» Exercise prompt
The records below must be output exactly, without pictures.

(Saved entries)

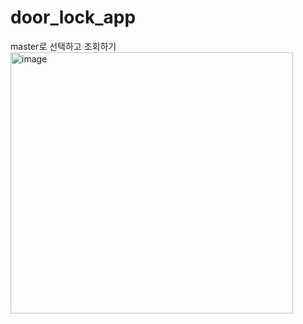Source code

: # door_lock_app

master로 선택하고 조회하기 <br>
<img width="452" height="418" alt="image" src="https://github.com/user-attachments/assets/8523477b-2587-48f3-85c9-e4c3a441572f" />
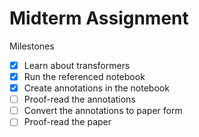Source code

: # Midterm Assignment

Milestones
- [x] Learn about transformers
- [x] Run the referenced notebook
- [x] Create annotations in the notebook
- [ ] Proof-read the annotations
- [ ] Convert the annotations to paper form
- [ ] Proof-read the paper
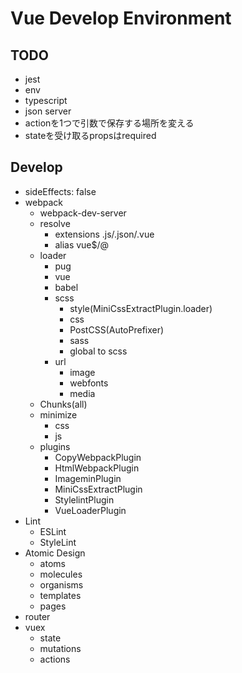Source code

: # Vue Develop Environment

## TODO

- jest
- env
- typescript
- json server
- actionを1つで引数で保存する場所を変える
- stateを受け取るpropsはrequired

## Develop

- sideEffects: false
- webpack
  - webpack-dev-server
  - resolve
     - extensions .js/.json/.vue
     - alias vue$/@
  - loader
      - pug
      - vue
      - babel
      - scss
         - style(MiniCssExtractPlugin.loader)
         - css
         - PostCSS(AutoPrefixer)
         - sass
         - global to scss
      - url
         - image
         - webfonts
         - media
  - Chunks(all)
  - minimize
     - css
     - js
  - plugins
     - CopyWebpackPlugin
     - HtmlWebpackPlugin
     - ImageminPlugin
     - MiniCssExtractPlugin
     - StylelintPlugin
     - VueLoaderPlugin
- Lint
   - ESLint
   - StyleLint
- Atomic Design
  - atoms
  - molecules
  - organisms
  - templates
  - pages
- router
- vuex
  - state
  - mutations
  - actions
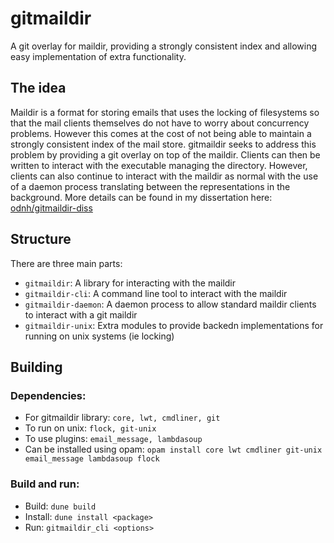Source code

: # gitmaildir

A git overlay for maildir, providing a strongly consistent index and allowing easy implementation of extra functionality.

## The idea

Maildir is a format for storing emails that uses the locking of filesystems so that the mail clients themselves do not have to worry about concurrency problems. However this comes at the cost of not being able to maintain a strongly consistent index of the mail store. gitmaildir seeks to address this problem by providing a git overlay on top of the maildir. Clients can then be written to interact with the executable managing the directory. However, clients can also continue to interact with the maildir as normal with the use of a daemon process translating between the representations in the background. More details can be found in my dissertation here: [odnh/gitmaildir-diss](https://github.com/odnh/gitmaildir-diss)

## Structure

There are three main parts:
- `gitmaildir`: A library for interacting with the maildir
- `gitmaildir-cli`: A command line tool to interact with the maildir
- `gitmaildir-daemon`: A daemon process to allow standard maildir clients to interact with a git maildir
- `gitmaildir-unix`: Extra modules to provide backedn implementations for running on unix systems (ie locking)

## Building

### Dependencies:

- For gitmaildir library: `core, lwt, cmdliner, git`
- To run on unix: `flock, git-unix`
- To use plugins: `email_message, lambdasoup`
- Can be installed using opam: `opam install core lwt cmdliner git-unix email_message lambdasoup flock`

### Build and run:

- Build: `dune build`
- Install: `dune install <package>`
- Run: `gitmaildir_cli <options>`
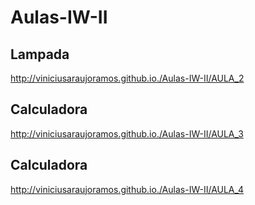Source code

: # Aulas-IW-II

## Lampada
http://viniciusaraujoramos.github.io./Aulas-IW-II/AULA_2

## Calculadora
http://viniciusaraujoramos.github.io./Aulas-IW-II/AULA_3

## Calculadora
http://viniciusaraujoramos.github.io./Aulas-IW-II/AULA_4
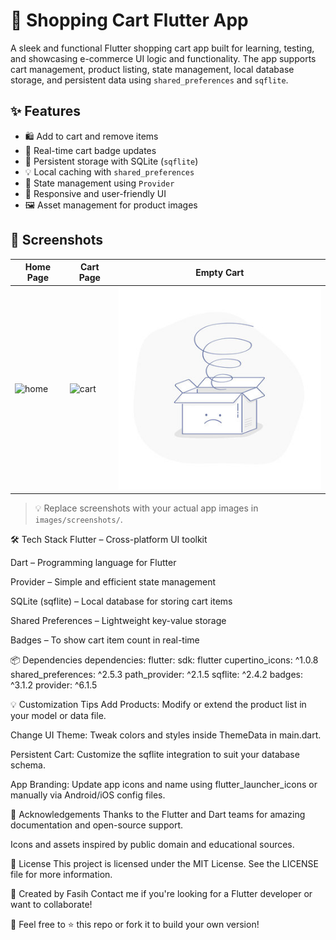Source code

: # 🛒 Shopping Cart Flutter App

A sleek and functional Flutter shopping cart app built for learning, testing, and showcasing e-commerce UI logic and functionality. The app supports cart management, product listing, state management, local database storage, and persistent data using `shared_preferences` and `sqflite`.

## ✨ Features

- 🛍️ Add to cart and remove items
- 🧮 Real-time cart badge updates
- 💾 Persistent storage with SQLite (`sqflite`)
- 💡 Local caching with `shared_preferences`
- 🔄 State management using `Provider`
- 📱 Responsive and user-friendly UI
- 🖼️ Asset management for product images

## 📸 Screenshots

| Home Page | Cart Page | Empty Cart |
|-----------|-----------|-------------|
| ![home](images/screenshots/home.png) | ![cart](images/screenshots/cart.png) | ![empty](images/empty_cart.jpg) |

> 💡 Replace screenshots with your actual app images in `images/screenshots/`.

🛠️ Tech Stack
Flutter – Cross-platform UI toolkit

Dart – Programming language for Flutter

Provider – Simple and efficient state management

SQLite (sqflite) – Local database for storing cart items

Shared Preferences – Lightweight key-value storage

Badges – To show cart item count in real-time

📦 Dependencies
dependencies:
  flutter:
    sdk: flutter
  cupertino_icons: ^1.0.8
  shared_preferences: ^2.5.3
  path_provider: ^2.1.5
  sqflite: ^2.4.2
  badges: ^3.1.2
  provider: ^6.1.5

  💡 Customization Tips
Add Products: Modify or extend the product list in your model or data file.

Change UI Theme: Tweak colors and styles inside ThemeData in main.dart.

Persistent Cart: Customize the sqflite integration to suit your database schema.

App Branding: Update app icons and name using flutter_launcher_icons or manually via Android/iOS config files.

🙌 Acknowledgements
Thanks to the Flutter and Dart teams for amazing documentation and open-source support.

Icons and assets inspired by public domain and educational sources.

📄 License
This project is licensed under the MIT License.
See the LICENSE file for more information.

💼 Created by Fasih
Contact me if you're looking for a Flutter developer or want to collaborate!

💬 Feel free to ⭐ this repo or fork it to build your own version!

» Answer to this exercise
Source code

: # door_lock_app

master로 선택하고 조회하기 <br>
<img width="452" height="418" alt="image" src="https://github.com/user-attachments/assets/8523477b-2587-48f3-85c9-e4c3a441572f" />
Source code

: # Midterm Assignment

Milestones
- [x] Learn about transformers
- [x] Run the referenced notebook
- [x] Create annotations in the notebook
- [ ] Proof-read the annotations
- [ ] Convert the annotations to paper form
- [ ] Proof-read the paper
Source code

: # Vue Develop Environment

## TODO

- jest
- env
- typescript
- json server
- actionを1つで引数で保存する場所を変える
- stateを受け取るpropsはrequired

## Develop

- sideEffects: false
- webpack
  - webpack-dev-server
  - resolve
     - extensions .js/.json/.vue
     - alias vue$/@
  - loader
      - pug
      - vue
      - babel
      - scss
         - style(MiniCssExtractPlugin.loader)
         - css
         - PostCSS(AutoPrefixer)
         - sass
         - global to scss
      - url
         - image
         - webfonts
         - media
  - Chunks(all)
  - minimize
     - css
     - js
  - plugins
     - CopyWebpackPlugin
     - HtmlWebpackPlugin
     - ImageminPlugin
     - MiniCssExtractPlugin
     - StylelintPlugin
     - VueLoaderPlugin
- Lint
   - ESLint
   - StyleLint
- Atomic Design
  - atoms
  - molecules
  - organisms
  - templates
  - pages
- router
- vuex
  - state
  - mutations
  - actions
Source code

: # gitmaildir

A git overlay for maildir, providing a strongly consistent index and allowing easy implementation of extra functionality.

## The idea

Maildir is a format for storing emails that uses the locking of filesystems so that the mail clients themselves do not have to worry about concurrency problems. However this comes at the cost of not being able to maintain a strongly consistent index of the mail store. gitmaildir seeks to address this problem by providing a git overlay on top of the maildir. Clients can then be written to interact with the executable managing the directory. However, clients can also continue to interact with the maildir as normal with the use of a daemon process translating between the representations in the background. More details can be found in my dissertation here: [odnh/gitmaildir-diss](https://github.com/odnh/gitmaildir-diss)

## Structure

There are three main parts:
- `gitmaildir`: A library for interacting with the maildir
- `gitmaildir-cli`: A command line tool to interact with the maildir
- `gitmaildir-daemon`: A daemon process to allow standard maildir clients to interact with a git maildir
- `gitmaildir-unix`: Extra modules to provide backedn implementations for running on unix systems (ie locking)

## Building

### Dependencies:

- For gitmaildir library: `core, lwt, cmdliner, git`
- To run on unix: `flock, git-unix`
- To use plugins: `email_message, lambdasoup`
- Can be installed using opam: `opam install core lwt cmdliner git-unix email_message lambdasoup flock`

### Build and run:

- Build: `dune build`
- Install: `dune install <package>`
- Run: `gitmaildir_cli <options>`
Source code

: # Aulas-IW-II

## Lampada
http://viniciusaraujoramos.github.io./Aulas-IW-II/AULA_2

## Calculadora
http://viniciusaraujoramos.github.io./Aulas-IW-II/AULA_3

## Calculadora
http://viniciusaraujoramos.github.io./Aulas-IW-II/AULA_4
Source code

: # 🛒 Shopping Cart Flutter App

A sleek and functional Flutter shopping cart app built for learning, testing, and showcasing e-commerce UI logic and functionality. The app supports cart management, product listing, state management, local database storage, and persistent data using `shared_preferences` and `sqflite`.

## ✨ Features

- 🛍️ Add to cart and remove items
- 🧮 Real-time cart badge updates
- 💾 Persistent storage with SQLite (`sqflite`)
- 💡 Local caching with `shared_preferences`
- 🔄 State management using `Provider`
- 📱 Responsive and user-friendly UI
- 🖼️ Asset management for product images

## 📸 Screenshots

| Home Page | Cart Page | Empty Cart |
|-----------|-----------|-------------|
| ![home](images/screenshots/home.png) | ![cart](images/screenshots/cart.png) | ![empty](images/empty_cart.jpg) |

> 💡 Replace screenshots with your actual app images in `images/screenshots/`.

🛠️ Tech Stack
Flutter – Cross-platform UI toolkit

Dart – Programming language for Flutter

Provider – Simple and efficient state management

SQLite (sqflite) – Local database for storing cart items

Shared Preferences – Lightweight key-value storage

Badges – To show cart item count in real-time

📦 Dependencies
dependencies:
  flutter:
    sdk: flutter
  cupertino_icons: ^1.0.8
  shared_preferences: ^2.5.3
  path_provider: ^2.1.5
  sqflite: ^2.4.2
  badges: ^3.1.2
  provider: ^6.1.5

  💡 Customization Tips
Add Products: Modify or extend the product list in your model or data file.

Change UI Theme: Tweak colors and styles inside ThemeData in main.dart.

Persistent Cart: Customize the sqflite integration to suit your database schema.

App Branding: Update app icons and name using flutter_launcher_icons or manually via Android/iOS config files.

🙌 Acknowledgements
Thanks to the Flutter and Dart teams for amazing documentation and open-source support.

Icons and assets inspired by public domain and educational sources.

📄 License
This project is licensed under the MIT License.
See the LICENSE file for more information.

💼 Created by Fasih
Contact me if you're looking for a Flutter developer or want to collaborate!

💬 Feel free to ⭐ this repo or fork it to build your own version!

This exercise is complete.